• [Requirement]
In the listing below, the lines starting with the line with "log4j.appender.CRASHLOG.ProjectName=[PROJECT NAME]" and going on through the line with "for Cake.Issues Addin" are to be reproduced exactly, and only those.

● ● ● ● ●

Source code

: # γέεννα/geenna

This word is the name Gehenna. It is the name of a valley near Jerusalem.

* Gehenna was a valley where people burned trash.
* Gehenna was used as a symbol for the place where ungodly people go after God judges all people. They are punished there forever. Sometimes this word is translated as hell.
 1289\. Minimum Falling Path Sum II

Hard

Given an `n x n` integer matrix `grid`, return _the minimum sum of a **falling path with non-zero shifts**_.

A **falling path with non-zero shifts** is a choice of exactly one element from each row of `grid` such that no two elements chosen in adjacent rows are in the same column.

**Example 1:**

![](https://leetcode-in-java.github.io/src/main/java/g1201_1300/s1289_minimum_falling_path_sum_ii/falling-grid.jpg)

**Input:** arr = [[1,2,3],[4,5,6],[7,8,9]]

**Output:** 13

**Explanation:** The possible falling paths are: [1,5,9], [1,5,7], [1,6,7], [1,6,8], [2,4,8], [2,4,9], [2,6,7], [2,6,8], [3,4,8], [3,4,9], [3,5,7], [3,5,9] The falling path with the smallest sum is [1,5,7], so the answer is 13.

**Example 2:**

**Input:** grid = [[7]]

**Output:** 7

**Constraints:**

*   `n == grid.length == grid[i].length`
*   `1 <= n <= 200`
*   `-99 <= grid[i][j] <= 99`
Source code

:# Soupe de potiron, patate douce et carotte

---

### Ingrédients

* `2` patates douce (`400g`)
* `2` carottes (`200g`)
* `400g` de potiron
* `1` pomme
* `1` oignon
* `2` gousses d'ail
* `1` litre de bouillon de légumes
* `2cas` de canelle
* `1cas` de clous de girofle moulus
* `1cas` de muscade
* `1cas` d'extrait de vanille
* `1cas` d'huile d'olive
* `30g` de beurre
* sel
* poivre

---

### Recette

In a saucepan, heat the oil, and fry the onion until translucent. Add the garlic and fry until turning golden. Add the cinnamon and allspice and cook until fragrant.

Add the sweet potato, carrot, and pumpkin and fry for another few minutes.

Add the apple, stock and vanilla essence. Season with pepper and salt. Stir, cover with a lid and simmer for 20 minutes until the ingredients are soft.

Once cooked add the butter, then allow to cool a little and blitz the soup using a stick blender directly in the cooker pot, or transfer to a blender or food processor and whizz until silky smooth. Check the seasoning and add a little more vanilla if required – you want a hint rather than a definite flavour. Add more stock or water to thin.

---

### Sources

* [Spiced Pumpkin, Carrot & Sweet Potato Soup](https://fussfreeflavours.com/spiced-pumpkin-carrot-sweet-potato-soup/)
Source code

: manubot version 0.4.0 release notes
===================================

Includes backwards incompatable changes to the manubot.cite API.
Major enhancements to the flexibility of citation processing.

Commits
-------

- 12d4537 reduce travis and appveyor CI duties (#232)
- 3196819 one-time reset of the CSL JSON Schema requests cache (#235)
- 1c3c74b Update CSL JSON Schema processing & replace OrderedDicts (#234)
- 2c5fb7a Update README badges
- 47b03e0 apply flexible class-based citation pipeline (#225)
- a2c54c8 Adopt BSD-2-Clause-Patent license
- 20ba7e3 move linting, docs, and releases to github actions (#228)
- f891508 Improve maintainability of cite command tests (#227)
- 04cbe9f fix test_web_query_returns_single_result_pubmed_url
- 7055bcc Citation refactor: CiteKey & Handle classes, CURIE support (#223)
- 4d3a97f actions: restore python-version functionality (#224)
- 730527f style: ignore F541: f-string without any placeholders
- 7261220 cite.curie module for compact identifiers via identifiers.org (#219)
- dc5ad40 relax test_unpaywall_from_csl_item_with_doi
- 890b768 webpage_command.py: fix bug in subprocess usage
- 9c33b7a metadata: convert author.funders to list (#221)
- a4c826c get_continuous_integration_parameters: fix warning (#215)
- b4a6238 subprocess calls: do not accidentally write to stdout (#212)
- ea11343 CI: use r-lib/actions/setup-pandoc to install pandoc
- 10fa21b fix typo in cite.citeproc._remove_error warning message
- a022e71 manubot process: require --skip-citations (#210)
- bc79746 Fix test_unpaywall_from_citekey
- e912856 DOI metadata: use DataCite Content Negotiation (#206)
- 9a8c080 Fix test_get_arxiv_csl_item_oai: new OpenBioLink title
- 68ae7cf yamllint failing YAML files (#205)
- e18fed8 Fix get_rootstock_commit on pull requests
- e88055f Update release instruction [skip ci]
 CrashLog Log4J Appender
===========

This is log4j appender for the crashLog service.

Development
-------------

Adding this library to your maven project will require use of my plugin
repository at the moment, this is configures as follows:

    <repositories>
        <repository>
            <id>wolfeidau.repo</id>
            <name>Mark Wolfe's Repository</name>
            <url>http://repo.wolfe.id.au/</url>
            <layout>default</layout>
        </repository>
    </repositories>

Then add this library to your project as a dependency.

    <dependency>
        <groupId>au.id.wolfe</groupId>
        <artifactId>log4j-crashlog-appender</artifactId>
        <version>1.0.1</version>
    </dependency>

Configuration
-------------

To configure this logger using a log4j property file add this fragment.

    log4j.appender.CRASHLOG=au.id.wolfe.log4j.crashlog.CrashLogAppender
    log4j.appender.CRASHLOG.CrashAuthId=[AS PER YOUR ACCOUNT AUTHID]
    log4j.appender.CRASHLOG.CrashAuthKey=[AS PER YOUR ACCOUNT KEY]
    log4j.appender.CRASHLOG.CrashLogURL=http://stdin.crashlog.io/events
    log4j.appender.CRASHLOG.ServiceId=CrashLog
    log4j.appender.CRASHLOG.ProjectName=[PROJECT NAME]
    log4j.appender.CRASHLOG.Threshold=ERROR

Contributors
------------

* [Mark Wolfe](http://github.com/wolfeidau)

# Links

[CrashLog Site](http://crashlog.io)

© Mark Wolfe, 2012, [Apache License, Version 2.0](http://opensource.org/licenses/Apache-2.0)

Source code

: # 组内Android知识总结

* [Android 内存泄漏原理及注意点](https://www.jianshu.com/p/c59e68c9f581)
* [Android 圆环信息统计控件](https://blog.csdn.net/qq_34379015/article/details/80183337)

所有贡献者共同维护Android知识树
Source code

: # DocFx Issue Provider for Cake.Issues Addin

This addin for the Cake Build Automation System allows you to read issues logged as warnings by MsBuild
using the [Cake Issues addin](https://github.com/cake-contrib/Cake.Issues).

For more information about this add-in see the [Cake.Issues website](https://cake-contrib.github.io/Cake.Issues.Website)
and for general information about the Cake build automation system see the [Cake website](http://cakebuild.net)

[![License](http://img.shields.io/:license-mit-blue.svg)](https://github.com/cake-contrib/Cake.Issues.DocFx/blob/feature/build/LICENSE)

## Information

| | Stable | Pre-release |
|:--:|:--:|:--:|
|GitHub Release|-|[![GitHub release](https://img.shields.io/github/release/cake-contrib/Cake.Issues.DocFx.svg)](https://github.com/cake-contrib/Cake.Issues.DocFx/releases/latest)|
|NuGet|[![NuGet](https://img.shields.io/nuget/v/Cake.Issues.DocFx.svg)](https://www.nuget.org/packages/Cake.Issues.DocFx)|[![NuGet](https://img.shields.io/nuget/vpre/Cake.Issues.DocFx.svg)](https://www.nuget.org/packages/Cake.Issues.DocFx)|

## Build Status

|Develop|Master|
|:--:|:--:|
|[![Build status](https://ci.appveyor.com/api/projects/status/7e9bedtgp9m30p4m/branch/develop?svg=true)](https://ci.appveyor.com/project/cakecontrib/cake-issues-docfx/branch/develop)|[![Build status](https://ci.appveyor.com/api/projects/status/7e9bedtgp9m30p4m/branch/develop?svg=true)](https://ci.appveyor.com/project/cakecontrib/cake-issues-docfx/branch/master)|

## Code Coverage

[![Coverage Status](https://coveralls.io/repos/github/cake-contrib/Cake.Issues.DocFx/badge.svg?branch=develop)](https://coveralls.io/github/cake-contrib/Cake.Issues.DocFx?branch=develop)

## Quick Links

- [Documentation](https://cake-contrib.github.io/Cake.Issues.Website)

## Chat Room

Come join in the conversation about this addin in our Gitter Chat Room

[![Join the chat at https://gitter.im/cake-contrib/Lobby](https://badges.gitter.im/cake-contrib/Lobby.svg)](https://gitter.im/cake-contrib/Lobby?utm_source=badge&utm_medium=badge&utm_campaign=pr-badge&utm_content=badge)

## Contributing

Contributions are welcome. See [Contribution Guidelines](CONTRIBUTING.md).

● ● ● ● ●

• [Exercise output]
    log4j.appender.CRASHLOG.ProjectName=[PROJECT NAME]
    log4j.appender.CRASHLOG.Threshold=ERROR

Contributors
------------

* [Mark Wolfe](http://github.com/wolfeidau)

# Links

[CrashLog Site](http://crashlog.io)

© Mark Wolfe, 2012, [Apache License, Version 2.0](http://opensource.org/licenses/Apache-2.0)

Source code

: # 组内Android知识总结

* [Android 内存泄漏原理及注意点](https://www.jianshu.com/p/c59e68c9f581)
* [Android 圆环信息统计控件](https://blog.csdn.net/qq_34379015/article/details/80183337)

所有贡献者共同维护Android知识树
Source code

: # DocFx Issue Provider for Cake.Issues Addin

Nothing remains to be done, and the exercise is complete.